WHAT TO DO: Print all the records below, word for word and in full.

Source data
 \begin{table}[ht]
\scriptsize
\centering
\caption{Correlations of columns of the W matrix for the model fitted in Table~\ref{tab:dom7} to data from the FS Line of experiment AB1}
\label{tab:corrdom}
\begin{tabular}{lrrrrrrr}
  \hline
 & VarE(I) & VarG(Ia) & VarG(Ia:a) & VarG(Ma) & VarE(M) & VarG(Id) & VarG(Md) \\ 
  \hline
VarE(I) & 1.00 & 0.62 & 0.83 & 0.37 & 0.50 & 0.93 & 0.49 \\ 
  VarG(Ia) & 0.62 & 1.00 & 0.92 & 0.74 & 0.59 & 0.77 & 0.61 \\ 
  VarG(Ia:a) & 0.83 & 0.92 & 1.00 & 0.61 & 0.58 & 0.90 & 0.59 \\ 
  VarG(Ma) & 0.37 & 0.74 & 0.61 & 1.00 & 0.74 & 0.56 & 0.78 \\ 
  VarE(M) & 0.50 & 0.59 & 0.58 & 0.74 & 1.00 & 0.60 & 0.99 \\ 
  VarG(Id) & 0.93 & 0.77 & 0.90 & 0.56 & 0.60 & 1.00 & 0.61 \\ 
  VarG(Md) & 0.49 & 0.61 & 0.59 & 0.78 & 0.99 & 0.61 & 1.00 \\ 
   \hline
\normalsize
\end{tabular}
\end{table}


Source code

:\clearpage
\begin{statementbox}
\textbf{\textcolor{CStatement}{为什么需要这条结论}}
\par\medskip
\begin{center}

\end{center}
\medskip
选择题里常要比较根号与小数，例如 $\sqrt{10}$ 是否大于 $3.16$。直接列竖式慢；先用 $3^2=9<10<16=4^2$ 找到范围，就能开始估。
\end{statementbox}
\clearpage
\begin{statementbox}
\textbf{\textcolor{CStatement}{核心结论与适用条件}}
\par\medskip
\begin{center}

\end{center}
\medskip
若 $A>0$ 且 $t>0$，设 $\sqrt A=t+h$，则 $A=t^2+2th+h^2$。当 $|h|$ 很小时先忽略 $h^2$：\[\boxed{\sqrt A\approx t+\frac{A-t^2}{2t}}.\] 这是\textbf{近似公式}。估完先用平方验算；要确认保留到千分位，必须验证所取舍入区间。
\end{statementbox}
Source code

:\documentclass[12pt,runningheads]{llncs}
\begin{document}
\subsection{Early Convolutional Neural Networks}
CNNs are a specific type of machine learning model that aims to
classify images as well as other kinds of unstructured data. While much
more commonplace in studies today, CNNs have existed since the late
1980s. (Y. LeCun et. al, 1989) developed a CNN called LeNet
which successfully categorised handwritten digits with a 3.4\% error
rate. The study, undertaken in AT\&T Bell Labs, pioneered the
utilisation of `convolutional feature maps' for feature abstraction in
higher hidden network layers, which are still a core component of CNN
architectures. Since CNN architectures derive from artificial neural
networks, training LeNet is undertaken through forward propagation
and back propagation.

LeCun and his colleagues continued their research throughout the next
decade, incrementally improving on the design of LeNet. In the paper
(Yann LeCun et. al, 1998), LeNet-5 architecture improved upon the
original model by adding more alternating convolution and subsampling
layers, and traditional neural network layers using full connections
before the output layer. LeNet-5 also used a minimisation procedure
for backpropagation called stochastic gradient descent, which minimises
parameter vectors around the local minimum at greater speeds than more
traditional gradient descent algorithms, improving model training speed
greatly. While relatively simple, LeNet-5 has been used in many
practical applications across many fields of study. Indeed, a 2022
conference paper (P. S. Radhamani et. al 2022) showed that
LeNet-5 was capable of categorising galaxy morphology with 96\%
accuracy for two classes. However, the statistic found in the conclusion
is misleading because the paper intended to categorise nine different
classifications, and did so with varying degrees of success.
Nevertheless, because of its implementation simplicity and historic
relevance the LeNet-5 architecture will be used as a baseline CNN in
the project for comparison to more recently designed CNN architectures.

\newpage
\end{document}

YOUR RESPONSE:
 \begin{table}[ht]
\scriptsize
\centering
\caption{Correlations of columns of the W matrix for the model fitted in Table~\ref{tab:dom7} to data from the FS Line of experiment AB1}
\label{tab:corrdom}
\begin{tabular}{lrrrrrrr}
  \hline
 & VarE(I) & VarG(Ia) & VarG(Ia:a) & VarG(Ma) & VarE(M) & VarG(Id) & VarG(Md) \\ 
  \hline
VarE(I) & 1.00 & 0.62 & 0.83 & 0.37 & 0.50 & 0.93 & 0.49 \\ 
  VarG(Ia) & 0.62 & 1.00 & 0.92 & 0.74 & 0.59 & 0.77 & 0.61 \\ 
  VarG(Ia:a) & 0.83 & 0.92 & 1.00 & 0.61 & 0.58 & 0.90 & 0.59 \\ 
  VarG(Ma) & 0.37 & 0.74 & 0.61 & 1.00 & 0.74 & 0.56 & 0.78 \\ 
  VarE(M) & 0.50 & 0.59 & 0.58 & 0.74 & 1.00 & 0.60 & 0.99 \\ 
  VarG(Id) & 0.93 & 0.77 & 0.90 & 0.56 & 0.60 & 1.00 & 0.61 \\ 
  VarG(Md) & 0.49 & 0.61 & 0.59 & 0.78 & 0.99 & 0.61 & 1.00 \\ 
   \hline
\normalsize
\end{tabular}
\end{table}


Source code

:\clearpage
\begin{statementbox}
\textbf{\textcolor{CStatement}{为什么需要这条结论}}
\par\medskip
\begin{center}

\end{center}
\medskip
选择题里常要比较根号与小数，例如 $\sqrt{10}$ 是否大于 $3.16$。直接列竖式慢；先用 $3^2=9<10<16=4^2$ 找到范围，就能开始估。
\end{statementbox}
\clearpage
\begin{statementbox}
\textbf{\textcolor{CStatement}{核心结论与适用条件}}
\par\medskip
\begin{center}

\end{center}
\medskip
若 $A>0$ 且 $t>0$，设 $\sqrt A=t+h$，则 $A=t^2+2th+h^2$。当 $|h|$ 很小时先忽略 $h^2$：\[\boxed{\sqrt A\approx t+\frac{A-t^2}{2t}}.\] 这是\textbf{近似公式}。估完先用平方验算；要确认保留到千分位，必须验证所取舍入区间。
\end{statementbox}
Source code

:\documentclass[12pt,runningheads]{llncs}
\begin{document}
\subsection{Early Convolutional Neural Networks}
CNNs are a specific type of machine learning model that aims to
classify images as well as other kinds of unstructured data. While much
more commonplace in studies today, CNNs have existed since the late
1980s. (Y. LeCun et. al, 1989) developed a CNN called LeNet
which successfully categorised handwritten digits with a 3.4\% error
rate. The study, undertaken in AT\&T Bell Labs, pioneered the
utilisation of `convolutional feature maps' for feature abstraction in
higher hidden network layers, which are still a core component of CNN
architectures. Since CNN architectures derive from artificial neural
networks, training LeNet is undertaken through forward propagation
and back propagation.

LeCun and his colleagues continued their research throughout the next
decade, incrementally improving on the design of LeNet. In the paper
(Yann LeCun et. al, 1998), LeNet-5 architecture improved upon the
original model by adding more alternating convolution and subsampling
layers, and traditional neural network layers using full connections
before the output layer. LeNet-5 also used a minimisation procedure
for backpropagation called stochastic gradient descent, which minimises
parameter vectors around the local minimum at greater speeds than more
traditional gradient descent algorithms, improving model training speed
greatly. While relatively simple, LeNet-5 has been used in many
practical applications across many fields of study. Indeed, a 2022
conference paper (P. S. Radhamani et. al 2022) showed that
LeNet-5 was capable of categorising galaxy morphology with 96\%
accuracy for two classes. However, the statistic found in the conclusion
is misleading because the paper intended to categorise nine different
classifications, and did so with varying degrees of success.
Nevertheless, because of its implementation simplicity and historic
relevance the LeNet-5 architecture will be used as a baseline CNN in
the project for comparison to more recently designed CNN architectures.

\newpage
\end{document}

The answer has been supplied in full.